· Hands-On Labs  · 2 min read

Lab #3 - Clean Up Messy Data with 'Edit in Copilot'
Mar 15, 2026 · Hands-On Labs
Hands-On Lab
45 minutes Intermediate

Lab #3 - Clean Up Messy Data with 'Edit in Copilot'

The third hands-on lab in my community resource series gives you a deliberately wrecked spreadsheet and walks you through fixing it with Edit with Copilot - one problem at a time, then all at once. Includes a practice file you can download and break yourself.

Edit with Copilot in Excel has been a wildfire at Huron. The feature, recently renamed from Agent Mode, lets Copilot work directly in your spreadsheet: cleaning data, building formulas, creating charts, reasoning through multi-step problems while you watch.

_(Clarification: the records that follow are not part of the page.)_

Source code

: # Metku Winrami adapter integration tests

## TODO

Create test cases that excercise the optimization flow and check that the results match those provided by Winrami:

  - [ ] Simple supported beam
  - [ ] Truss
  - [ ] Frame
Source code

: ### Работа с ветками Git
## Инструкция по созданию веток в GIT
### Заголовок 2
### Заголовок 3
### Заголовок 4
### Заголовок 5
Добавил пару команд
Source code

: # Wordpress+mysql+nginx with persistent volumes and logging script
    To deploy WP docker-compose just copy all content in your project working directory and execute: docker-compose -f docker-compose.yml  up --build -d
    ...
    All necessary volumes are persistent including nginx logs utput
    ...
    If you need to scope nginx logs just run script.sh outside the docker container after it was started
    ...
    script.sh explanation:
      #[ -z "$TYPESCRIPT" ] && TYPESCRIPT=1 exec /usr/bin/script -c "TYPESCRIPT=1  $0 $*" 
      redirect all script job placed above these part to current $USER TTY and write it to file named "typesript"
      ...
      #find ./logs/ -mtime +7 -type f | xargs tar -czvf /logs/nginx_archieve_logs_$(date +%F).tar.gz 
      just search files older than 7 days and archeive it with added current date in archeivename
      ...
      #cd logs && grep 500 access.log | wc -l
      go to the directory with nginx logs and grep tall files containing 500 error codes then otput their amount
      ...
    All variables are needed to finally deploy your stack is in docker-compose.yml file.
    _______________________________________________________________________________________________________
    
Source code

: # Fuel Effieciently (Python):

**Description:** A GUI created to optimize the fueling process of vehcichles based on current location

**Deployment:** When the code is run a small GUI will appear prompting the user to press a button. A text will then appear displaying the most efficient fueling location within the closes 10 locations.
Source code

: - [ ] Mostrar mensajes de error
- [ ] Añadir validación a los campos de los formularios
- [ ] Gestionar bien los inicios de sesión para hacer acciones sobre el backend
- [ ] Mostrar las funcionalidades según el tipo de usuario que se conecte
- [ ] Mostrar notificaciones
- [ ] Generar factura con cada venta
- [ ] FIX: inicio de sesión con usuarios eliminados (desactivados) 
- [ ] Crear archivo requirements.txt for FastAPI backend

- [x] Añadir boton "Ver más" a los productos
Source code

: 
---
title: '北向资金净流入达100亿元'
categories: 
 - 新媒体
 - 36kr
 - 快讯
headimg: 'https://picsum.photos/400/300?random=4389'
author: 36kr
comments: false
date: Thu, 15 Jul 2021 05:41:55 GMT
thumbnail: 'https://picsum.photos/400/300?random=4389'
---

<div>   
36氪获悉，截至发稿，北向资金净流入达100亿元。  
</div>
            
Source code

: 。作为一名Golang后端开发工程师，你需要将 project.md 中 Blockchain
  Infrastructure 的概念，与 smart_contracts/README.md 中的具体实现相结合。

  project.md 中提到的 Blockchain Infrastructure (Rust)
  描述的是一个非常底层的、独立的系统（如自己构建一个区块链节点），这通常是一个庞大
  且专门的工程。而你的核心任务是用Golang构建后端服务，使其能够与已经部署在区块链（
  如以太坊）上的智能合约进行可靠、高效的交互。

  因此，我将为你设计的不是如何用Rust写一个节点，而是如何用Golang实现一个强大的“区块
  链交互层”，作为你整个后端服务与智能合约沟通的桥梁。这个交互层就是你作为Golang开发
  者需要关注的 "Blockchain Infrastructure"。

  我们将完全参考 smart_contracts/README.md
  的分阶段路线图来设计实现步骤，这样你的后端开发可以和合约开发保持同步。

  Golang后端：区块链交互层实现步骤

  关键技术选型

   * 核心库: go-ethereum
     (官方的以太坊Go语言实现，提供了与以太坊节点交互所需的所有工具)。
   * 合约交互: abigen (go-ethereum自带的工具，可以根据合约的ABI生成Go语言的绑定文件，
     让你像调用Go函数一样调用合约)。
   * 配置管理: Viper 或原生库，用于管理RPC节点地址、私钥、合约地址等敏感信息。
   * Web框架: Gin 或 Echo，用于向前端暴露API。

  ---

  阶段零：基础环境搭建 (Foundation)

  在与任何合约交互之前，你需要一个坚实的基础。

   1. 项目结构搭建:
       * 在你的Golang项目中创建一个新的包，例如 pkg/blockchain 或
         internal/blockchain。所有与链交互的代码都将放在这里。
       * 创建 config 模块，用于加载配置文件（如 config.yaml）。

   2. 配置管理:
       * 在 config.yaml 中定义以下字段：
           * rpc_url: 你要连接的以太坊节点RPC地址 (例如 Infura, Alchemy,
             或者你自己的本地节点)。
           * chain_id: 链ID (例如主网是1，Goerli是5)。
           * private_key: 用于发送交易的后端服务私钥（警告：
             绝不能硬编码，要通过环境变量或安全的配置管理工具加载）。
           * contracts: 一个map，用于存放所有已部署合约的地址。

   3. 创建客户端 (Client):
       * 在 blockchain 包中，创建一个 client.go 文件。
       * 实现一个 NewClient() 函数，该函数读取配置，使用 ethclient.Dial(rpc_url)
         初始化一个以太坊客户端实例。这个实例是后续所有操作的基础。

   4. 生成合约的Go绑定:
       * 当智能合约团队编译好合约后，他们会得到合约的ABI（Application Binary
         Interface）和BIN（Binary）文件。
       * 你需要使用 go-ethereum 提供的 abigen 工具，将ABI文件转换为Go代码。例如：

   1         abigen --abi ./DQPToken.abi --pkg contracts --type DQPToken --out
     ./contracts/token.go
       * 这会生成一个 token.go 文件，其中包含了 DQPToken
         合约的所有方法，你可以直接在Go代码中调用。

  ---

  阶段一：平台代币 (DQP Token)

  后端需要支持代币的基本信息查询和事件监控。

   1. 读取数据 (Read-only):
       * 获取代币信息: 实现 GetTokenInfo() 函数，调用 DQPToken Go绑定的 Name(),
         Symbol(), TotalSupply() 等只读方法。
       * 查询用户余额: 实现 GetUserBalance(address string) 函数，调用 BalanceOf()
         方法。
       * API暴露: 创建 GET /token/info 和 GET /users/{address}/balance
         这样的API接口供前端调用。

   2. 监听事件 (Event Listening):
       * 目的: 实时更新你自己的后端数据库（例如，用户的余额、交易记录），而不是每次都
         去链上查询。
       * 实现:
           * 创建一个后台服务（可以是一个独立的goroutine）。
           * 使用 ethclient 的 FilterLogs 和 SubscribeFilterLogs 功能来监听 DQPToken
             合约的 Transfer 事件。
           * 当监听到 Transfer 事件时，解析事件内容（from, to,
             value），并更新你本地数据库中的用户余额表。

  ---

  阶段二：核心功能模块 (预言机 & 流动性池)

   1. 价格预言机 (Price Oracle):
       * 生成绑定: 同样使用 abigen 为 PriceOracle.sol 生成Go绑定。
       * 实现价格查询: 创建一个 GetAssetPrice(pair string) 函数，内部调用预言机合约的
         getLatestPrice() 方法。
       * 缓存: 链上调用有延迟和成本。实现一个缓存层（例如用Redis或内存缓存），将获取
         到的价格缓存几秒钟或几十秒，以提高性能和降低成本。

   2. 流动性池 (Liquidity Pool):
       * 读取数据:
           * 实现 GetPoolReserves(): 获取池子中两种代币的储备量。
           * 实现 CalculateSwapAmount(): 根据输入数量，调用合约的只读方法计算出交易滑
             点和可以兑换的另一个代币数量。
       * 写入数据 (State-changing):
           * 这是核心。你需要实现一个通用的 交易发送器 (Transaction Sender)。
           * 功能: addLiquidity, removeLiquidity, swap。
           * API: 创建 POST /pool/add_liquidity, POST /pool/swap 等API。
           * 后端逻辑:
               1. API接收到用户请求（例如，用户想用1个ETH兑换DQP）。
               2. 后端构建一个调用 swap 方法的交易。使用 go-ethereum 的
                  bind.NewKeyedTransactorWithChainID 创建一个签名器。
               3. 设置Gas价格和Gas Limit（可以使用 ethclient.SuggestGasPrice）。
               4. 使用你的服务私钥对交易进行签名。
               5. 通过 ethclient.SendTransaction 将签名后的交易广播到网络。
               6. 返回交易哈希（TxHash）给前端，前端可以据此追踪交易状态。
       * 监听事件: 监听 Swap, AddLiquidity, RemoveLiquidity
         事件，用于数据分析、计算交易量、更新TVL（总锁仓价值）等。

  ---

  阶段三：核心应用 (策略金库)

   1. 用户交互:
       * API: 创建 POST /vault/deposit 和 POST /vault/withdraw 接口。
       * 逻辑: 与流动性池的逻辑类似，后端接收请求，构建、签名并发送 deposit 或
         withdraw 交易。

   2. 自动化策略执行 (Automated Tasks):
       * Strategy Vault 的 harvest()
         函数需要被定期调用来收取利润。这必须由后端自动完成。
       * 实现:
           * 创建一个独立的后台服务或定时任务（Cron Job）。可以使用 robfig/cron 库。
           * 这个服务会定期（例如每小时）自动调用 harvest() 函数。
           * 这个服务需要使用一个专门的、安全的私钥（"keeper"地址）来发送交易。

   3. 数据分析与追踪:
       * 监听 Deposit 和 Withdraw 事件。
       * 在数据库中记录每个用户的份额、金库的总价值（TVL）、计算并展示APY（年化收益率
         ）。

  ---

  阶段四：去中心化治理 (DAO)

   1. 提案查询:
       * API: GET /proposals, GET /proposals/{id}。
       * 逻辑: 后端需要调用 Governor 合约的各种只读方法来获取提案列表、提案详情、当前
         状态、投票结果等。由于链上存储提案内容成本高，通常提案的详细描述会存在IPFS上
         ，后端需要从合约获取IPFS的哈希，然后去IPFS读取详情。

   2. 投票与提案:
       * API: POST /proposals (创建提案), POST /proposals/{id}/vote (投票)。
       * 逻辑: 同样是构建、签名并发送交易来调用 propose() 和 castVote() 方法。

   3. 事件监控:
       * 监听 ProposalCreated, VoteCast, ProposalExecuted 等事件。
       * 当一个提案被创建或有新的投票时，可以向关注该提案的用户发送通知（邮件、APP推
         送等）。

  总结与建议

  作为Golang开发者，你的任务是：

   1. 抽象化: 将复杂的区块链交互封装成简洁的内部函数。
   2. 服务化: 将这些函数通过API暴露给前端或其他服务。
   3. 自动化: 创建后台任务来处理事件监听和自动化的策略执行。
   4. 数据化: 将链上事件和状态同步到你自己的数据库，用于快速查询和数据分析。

Since it rolled out, the interest hasn’t been “oh that’s cool.” It’s been “how do I learn this yesterday.” People are sending me screenshots of their own messy data asking if Copilot can fix it. The answer is almost always yes, but the skill isn’t in the tool. It’s in knowing what to ask for.

That’s what Lab #3 is about. “Clean Messy Data with Copilot in Excel” gives you a purpose-built disaster of a spreadsheet — merged title rows, three date formats fighting each other, 19 category variations for 5 categories, amounts stored as text strings with dollar signs, hidden duplicates, and a hand-typed ”~$28,000??” total in red italic at the bottom that turns out to be off by over $15,000. The file is realistic because it’s modeled on the kind of thing that actually lands in your inbox when someone says “can you take a look at this?”

The lab walks you through fixing each problem one at a time with Edit with Copilot: structural cleanup, date standardization, category normalization, amount conversion, duplicate detection, and summary generation. Then it hands you a fresh copy of the same file and asks you to do it all in one prompt. That second pass is the point. The step-by-step work isn’t busywork — it’s how you learn what to ask for when you’re ready to write the comprehensive prompt. Specificity comes from experience.

This is a different kind of lab from the first two. The Bio Builder was about creating an agent. Copilot Prioritize was about configuring a feature. This one is about developing a skill — the ability to look at messy data, diagnose the problems, and write prompts that fix them. It’s the lab I wish I’d had when people first started asking me for help with their spreadsheets.

If you’re running adoption programs, this one comes white-label ready as always, Excel file included. Go clean something.